The "city of short-cutting" solves the problem that arises when someone accidentally kills someone, because how do you accidentally kill that person in return?

An accidental killer can not be deliberate killed, and so he was banned in stead to a city of short-cutting. His biological life would continue, but his communal life was terminated. His wife became a widow and his lands and business would fall into disarray or would be appropriated by his heir. Should he venture out of his city of short-cutting, the avenger of his victim was free to execute him.

Anger and revenge

It's often thought that Mosaic law proscribed cities of short-cutting to protect accidental killers from the violent rage of the victim's vindictive family but that's incorrect. "Revenge is Mine," said YHWH rather clearly (Deuteronomy 32:35, Romans 12:19), and Israelite consciousness was permeated with the understanding that the killing of a human being was the most horrendous act anyone could perform, and executing even a murderer was a horrendous necessity.
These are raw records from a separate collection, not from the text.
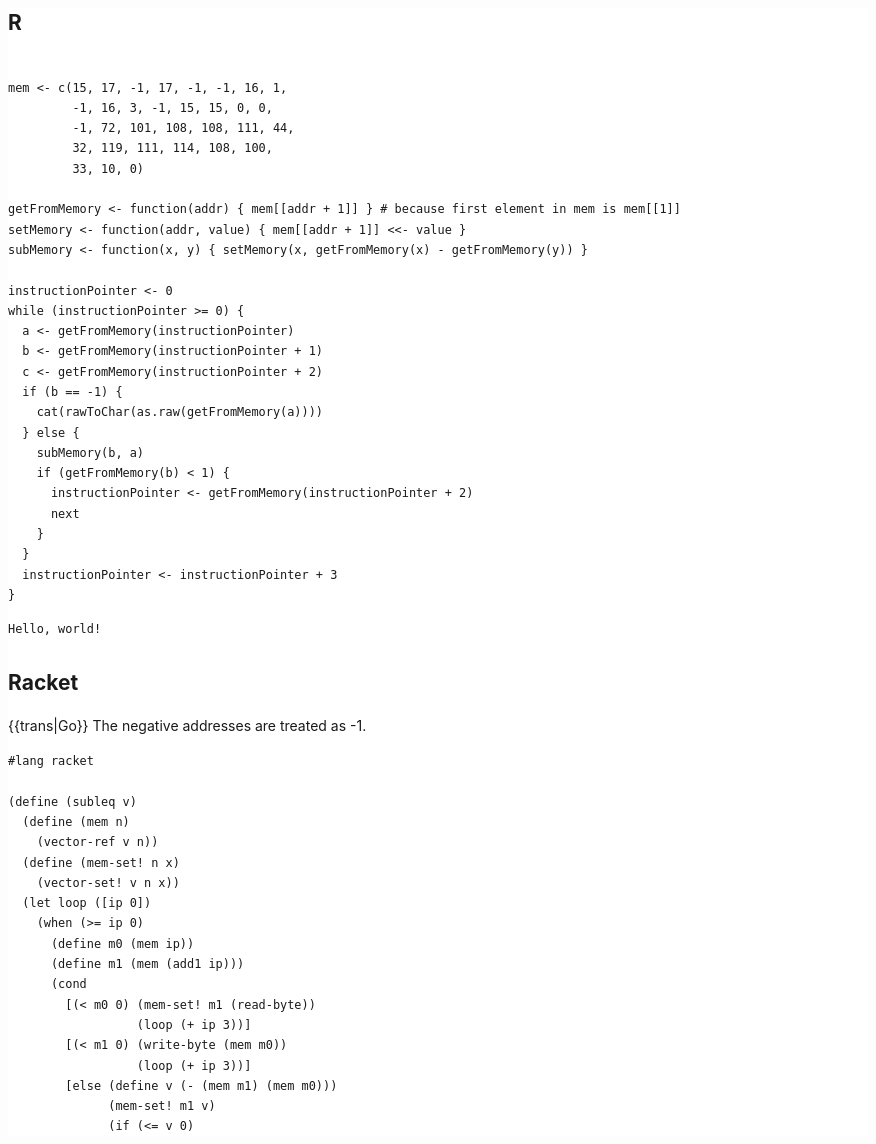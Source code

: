 

## R



```rsplus

mem <- c(15, 17, -1, 17, -1, -1, 16, 1,
         -1, 16, 3, -1, 15, 15, 0, 0,
         -1, 72, 101, 108, 108, 111, 44,
         32, 119, 111, 114, 108, 100,
         33, 10, 0)

getFromMemory <- function(addr) { mem[[addr + 1]] } # because first element in mem is mem[[1]]
setMemory <- function(addr, value) { mem[[addr + 1]] <<- value }
subMemory <- function(x, y) { setMemory(x, getFromMemory(x) - getFromMemory(y)) }

instructionPointer <- 0
while (instructionPointer >= 0) {
  a <- getFromMemory(instructionPointer)
  b <- getFromMemory(instructionPointer + 1)
  c <- getFromMemory(instructionPointer + 2)
  if (b == -1) {
    cat(rawToChar(as.raw(getFromMemory(a))))
  } else {
    subMemory(b, a)
    if (getFromMemory(b) < 1) {
      instructionPointer <- getFromMemory(instructionPointer + 2)
      next
    }
  }
  instructionPointer <- instructionPointer + 3
}

```

```txt
Hello, world!
```



## Racket

{{trans|Go}} The negative addresses are treated as -1.

```Racket
#lang racket

(define (subleq v)
  (define (mem n)
    (vector-ref v n))
  (define (mem-set! n x)
    (vector-set! v n x))
  (let loop ([ip 0])
    (when (>= ip 0)
      (define m0 (mem ip))
      (define m1 (mem (add1 ip)))
      (cond
        [(< m0 0) (mem-set! m1 (read-byte))
                  (loop (+ ip 3))]
        [(< m1 0) (write-byte (mem m0))
                  (loop (+ ip 3))]
        [else (define v (- (mem m1) (mem m0)))
              (mem-set! m1 v)
              (if (<= v 0)
```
Anger was considered a perfectly useless emotion that only brought about destruction and failure, and was subsequently deeply frowned upon: Simeon and Levi lost their right to their own tribal territories not because they avenged Dinah but because they did so in anger (Genesis 49:7). Moses lost his access to the Promised Land because he struck the rock at Meribah in anger (Numbers 20:11-12). "Fools give full vent to their anger, but the wise bring calm in the end" (Proverbs 29:11). "Anger resides in the lap of fools" (Ecclesiastes 7:9). "Refrain from anger and turn from wrath" (Psalm 37:8). "Turn the other cheek" (Matthew 5:39).

The purpose of executing a willful murderer was to purge Israel from murderous rage, and the purpose of the cities of short-cutting was to purge Israel from irresponsible carelessness. When rage became so vehement that it lead to murder, the murderer was beyond redemption. But a fool whose stupidity blossomed in unfortunate circumstances, could still be redeemed. The cities of short-cutting were peopled by Levites, and the causers of deadly accidents were certainly outnumbered by them. That means that the cities of short-cutting were rather correction and rehabilitation centers. They were places of learning much rather than places of refuge.

Why until the death of the high priest?

An accidental killer had to stay in his city of short-cutting until the death of the high priest (Numbers 35:25, 35:28, 35:32, Joshua 20:6), which is an additional mystery, but it demonstrates that the exile of the killer had nothing to do with the anger of the victim's family and everything with atonement.

The annual Day of Atonement involved a set of rituals which included the famous scapegoat (Leviticus 16:8, 16:21-22), who would be charged with the transgressions of Israel and sent off into the wilderness to remove the sins from the people. It appears that when a high priest died, his son would take his place on the Day of Atonement, so that the son's inauguration would coincide with making atonement (Leviticus 16:32).

All this suggests that the goat could carry all sin except the gravest redeemable sin of all, which was accidental manslaughter. It appears that the high priest was personally charged with removing all accidental manslaughter that had happened during his tenure, and that with his own death.

The sole function of the entire priestly class was to teach the people the Law, and to provide ideal circumstances for the Law to be studied. When the carelessness of some fool caused the death of a colleague, the productivity of two men would be lost and the productivity of their extended families would be severely compromised. In a way, both the fool who should have paid better attention and the teachers who should have been more effective, shared the guilt of the accident.

The rule of the high priest also involved preventive legislation and safety measures, and an accidental death was in part made possible by his failing regime. That regime would end at his death, and the new high priest started his reign with a death toll of zero but also with the release of the fools whose unchecked foolishness had caused deaths during the previous regime.

Note the similarities between the verb קלט (qalat) and the verb חרם (haram).